Alzheimer’s disease (AD) is a complex neurodegenerative disease. Currently, development of multi-target compounds possessing AChE (Acetylcholinesterase) inhibition and additional activities related to AD treatment is the main strategy to treat this disease. However, the therapeutic effects of such compounds are still not satisfactory because the causes leading to AD are very complex while the selected target for designing these compounds can only play a single role in AD treatment. Nrf2 (Nuclear factor erythroid 2-ralated factor 2) is key transcription factor associated with many pathological factors of AD. Activation of Nrf2 is found to simultaneously modulate numerous pathways involved in AD pathogenesis, which may be more beneficial for AD treatment. Based on the above finding, this project will select the safe and potent Nrf2 activator, chalcone scaffold, for first time to design novel multi-target compounds with Nrf2 activation and AChE inhibitory activity. After synthesizing and evaluating these compounds in different biological levels, we hope the obtained multi-target molecules can not only quickly relieve symptoms of AD but also can realize the comprehensive treatment of AD through regulating Nrf2. Finally, the research of this project can offer new ideals of developing multi-target molecules for treating AD and provide new strategy for drug discovery based on natural products.

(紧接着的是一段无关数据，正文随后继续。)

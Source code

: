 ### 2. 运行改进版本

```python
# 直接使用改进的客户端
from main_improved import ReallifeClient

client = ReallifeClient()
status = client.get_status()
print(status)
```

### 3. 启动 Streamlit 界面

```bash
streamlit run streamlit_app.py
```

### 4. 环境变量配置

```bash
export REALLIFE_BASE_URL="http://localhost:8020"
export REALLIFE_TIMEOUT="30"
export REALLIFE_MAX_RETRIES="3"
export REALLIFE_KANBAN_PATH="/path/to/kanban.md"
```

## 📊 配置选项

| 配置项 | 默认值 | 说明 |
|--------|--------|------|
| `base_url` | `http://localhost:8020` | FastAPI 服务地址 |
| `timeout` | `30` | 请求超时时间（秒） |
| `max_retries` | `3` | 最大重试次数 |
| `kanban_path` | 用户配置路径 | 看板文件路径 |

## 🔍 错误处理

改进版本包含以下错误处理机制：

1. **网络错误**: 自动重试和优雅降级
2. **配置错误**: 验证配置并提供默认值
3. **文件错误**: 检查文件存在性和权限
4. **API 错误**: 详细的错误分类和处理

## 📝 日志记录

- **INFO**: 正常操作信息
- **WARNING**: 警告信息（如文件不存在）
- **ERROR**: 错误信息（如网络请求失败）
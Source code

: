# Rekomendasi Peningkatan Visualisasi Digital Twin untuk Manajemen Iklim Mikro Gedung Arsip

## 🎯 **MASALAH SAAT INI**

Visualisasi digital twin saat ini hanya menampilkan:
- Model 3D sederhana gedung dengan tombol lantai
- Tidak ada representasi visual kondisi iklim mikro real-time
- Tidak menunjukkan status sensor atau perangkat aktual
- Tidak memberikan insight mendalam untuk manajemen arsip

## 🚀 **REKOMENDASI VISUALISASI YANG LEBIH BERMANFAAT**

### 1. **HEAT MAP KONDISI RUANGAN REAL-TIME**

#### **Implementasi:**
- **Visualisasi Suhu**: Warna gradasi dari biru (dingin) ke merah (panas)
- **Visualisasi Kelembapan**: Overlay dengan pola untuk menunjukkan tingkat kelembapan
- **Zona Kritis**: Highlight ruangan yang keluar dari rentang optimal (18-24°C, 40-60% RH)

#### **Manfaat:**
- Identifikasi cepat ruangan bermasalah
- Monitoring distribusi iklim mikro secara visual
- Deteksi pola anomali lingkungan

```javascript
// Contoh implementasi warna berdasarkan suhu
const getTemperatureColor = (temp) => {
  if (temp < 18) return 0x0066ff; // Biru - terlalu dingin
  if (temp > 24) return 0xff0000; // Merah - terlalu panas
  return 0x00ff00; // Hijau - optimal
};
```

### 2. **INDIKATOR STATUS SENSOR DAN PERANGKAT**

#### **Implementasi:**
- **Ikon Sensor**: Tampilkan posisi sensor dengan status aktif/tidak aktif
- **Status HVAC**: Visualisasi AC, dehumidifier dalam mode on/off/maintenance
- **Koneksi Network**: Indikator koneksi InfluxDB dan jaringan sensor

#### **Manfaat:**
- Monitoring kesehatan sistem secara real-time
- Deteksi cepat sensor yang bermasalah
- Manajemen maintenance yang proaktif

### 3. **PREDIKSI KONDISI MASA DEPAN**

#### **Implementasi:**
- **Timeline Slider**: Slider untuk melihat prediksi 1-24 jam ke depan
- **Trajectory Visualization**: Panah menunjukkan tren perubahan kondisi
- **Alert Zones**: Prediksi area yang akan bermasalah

阿尔茨海默病(AD)是一种病因复杂的神经退行性疾病，设计能同时作用于乙酰胆碱酯酶(AChE)和其它AD相关靶标的多靶点分子是目前抗AD药物研究的主要方法。然而，目前所选取的这些靶标只能针对AD病因中的一个方面，由于AD病因复杂多样，以这样的靶标设计多靶点分子，仍不能有效的治疗AD。Nrf2是近年发现的可以同时调控AD多个病理因素的关键转录因子，激活Nrf2能更全面的实现对AD的有效治疗。基于此，本项目拟从具有良好Nrf2激活活性的查尔酮结构出发，运用药物化学手段，首次设计具有Nrf2激活和AChE抑制活性的多靶点分子。通过对这些分子的合成及多层次的活性评价，以期得到的多靶点候选化合物不仅能快速的缓解AD症状同时也能通过激活Nrf2发挥对AD多种病理因素的全面调节，最终阻止AD病理进程的发展。本项目的研究不仅为AD的多靶点治疗提供了新的突破也为基于天然产物的药物开发提供了新的策略。

阿尔茨海默病(AD)是一种病因复杂的神经退行性疾病，设计能同时作用于乙酰胆碱酯酶(AChE)和激活Nrf2的多靶点分子是治疗AD的有效途径之一。本项目，设计、合成了五种不同类型的含有α，β-不饱和酮结构的类查尔酮衍生物，经胆碱酯酶抑制活性评价、血脑屏障透过性评价、神经细胞毒活性评价、Nrf2激活活性评价、体内急毒性和行为学评价等体内外活性研究，得到了两类具有AChE抑制和Nrf2激活活性的多靶点分子，建立了此类化合物的初步构效关系。此外，在项目的资助下还发现了其它具有多靶点抗AD活性的分子。这些研究为基于Nrf2激活的抗AD研究提供了参考，为开发新型抗AD多靶点药物提供了结构先导。